(Dataset entries)
━━━━━━━━━━━━━━━━━━━━━━━━━━━━━━

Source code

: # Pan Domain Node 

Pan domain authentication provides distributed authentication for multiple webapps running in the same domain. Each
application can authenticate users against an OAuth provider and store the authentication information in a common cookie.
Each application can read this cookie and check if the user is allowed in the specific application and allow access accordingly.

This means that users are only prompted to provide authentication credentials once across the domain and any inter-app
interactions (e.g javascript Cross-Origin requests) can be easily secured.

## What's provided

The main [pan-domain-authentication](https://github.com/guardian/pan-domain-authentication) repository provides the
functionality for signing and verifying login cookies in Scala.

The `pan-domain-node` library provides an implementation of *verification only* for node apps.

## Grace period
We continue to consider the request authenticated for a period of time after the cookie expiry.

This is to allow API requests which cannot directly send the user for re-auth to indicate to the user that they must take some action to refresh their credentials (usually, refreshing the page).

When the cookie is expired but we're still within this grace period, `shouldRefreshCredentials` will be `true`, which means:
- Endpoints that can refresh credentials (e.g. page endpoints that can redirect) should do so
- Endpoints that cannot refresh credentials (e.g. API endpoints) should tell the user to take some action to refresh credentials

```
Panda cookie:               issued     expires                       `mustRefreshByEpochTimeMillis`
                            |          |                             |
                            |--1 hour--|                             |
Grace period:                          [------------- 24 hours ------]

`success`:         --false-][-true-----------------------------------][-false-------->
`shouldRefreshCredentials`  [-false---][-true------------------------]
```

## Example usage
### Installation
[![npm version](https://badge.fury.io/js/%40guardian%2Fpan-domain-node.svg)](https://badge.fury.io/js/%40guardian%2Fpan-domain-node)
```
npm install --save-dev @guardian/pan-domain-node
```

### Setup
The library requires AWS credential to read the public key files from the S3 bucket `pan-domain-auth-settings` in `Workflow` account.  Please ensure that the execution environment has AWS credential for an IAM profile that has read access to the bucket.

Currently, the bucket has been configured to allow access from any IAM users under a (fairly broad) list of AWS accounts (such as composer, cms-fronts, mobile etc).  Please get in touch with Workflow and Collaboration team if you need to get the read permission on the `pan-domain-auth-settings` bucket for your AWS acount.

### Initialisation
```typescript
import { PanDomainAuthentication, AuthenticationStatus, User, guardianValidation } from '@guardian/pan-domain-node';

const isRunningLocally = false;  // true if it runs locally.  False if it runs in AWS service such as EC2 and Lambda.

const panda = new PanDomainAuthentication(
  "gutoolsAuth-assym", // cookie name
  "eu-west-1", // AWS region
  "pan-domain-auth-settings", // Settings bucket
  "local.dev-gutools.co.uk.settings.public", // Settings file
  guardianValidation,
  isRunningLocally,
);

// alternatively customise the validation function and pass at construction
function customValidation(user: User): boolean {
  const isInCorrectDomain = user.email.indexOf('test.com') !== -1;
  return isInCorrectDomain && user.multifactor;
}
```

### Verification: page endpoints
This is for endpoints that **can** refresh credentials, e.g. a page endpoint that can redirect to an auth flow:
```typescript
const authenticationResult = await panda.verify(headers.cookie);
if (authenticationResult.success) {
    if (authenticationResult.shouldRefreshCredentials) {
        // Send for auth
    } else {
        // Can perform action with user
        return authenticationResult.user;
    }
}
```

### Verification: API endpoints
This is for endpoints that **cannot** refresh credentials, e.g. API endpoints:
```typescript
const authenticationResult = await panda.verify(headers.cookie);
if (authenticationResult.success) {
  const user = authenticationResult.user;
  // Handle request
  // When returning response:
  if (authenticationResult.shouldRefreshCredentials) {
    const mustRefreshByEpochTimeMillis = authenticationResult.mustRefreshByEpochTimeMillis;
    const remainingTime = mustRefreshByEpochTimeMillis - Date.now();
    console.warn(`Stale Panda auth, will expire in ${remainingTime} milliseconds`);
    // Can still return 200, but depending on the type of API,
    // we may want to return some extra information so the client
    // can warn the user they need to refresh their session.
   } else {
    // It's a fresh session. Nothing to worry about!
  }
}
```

━━━━━━━━━━━━━━━━━━━━━━━━━━━━━━

= What this task involves =
Reproduce exactly the lines from the beginning of the entries above up to and including the line that contains "functionality for signing".

= Answer area =
Source code

: # Pan Domain Node 

Pan domain authentication provides distributed authentication for multiple webapps running in the same domain. Each
application can authenticate users against an OAuth provider and store the authentication information in a common cookie.
Each application can read this cookie and check if the user is allowed in the specific application and allow access accordingly.

This means that users are only prompted to provide authentication credentials once across the domain and any inter-app
interactions (e.g javascript Cross-Origin requests) can be easily secured.

## What's provided

The main [pan-domain-authentication](https://github.com/guardian/pan-domain-authentication) repository provides the
functionality for signing and verifying login cookies in Scala.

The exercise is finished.